Non-Earner Benefits Not Deductible from Loss of Income
The decision of Kolapully v. TTC et al., 2022 ONSC 6024, involved an accident between a pedestrian and a bus. At trial, the plaintiff was awarded $150,000 for past loss of income (after accounting for contributory negligence). The plaintiff had previously received over $95,000 in non-earner benefits in an accident benefits claim.
The defendants argued that the non-earner benefits should be deducted from the loss of income award. This went against the 2005 decision of the Court of Appeal in Walker v. Ritchie. However, the defendants argued, among other things, that the 2018 decision of the Court of Appeal in Cadieux v. Cloutier broadened the deductibility of collateral benefits such that the requested deduction should be permitted.

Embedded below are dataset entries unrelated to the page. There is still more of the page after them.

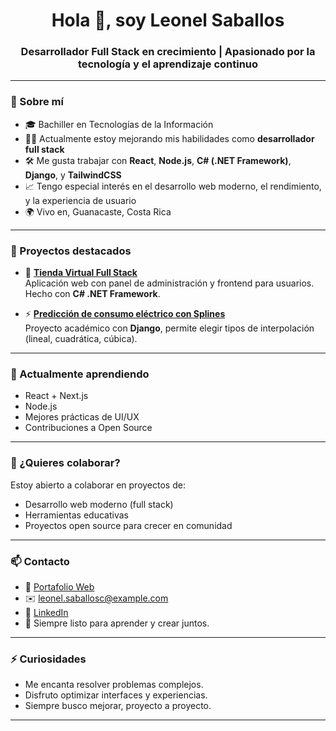 <h1 align="center">Hola 👋, soy Leonel Saballos</h1>
<h3 align="center">Desarrollador Full Stack en crecimiento | Apasionado por la tecnología y el aprendizaje continuo</h3>

---

### 🚀 Sobre mí

- 🎓 Bachiller en Tecnologías de la Información  
- 👨‍💻 Actualmente estoy mejorando mis habilidades como **desarrollador full stack**  
- 🛠️ Me gusta trabajar con **React**, **Node.js**, **C# (.NET Framework)**, **Django**, y **TailwindCSS**  
- 📈 Tengo especial interés en el desarrollo web moderno, el rendimiento, y la experiencia de usuario  
- 🌍 Vivo en, Guanacaste, Costa Rica

---

### 🔨 Proyectos destacados

- 🛒 [**Tienda Virtual Full Stack**]()  
  Aplicación web con panel de administración y frontend para usuarios. Hecho con **C# .NET Framework**.

- ⚡ [**Predicción de consumo eléctrico con Splines**]()  
  Proyecto académico con **Django**, permite elegir tipos de interpolación (lineal, cuadrática, cúbica).

---

### 🧠 Actualmente aprendiendo

- React + Next.js  
- Node.js  
- Mejores prácticas de UI/UX  
- Contribuciones a Open Source

---

### 🤝 ¿Quieres colaborar?

Estoy abierto a colaborar en proyectos de:
- Desarrollo web moderno (full stack)
- Herramientas educativas
- Proyectos open source para crecer en comunidad

---

### 📫 Contacto

- 💼 [Portafolio Web]()  
- ✉️ leonel.saballosc@example.com  
- 🔗 [LinkedIn](www.linkedin.com/in/leonel-saballos-172b17346)  
- 🧠 Siempre listo para aprender y crear juntos.

---

### ⚡ Curiosidades

- Me encanta resolver problemas complejos.
- Disfruto optimizar interfaces y experiencias.
- Siempre busco mejorar, proyecto a proyecto.

---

In Cadieux, the Court of Appeal made an obiter comment that non-earner benefits are in the same “silo” as income replacement benefits. In particular, the Court of Appeal stated:
There are three broad categories of SABs under the Insurance Act and the Statutory Accident Benefits Schedule, O. Reg. 34/10. These were referred to in El-Khodr as silos. The first category provides income replacement benefits or, if the person was not employed at the time of the accident, ‘non-earner’ benefits, or ‘caregiver benefits’, if they provided caregiver services to another person at the time of the accident.
Justice Sugunasiri was not persuaded that this obiter comment is binding. Her Honour did not believe that the Court of Appeal, with this one single comment, intended the overturn the wide breadth of jurisprudence which indicates that non-earner benefits are not deductible from a loss of income award.
As a result, Justice Sugunasiri declined to reduce the plaintiff’s loss of income damages by the non-earner benefits received by the plaintiff.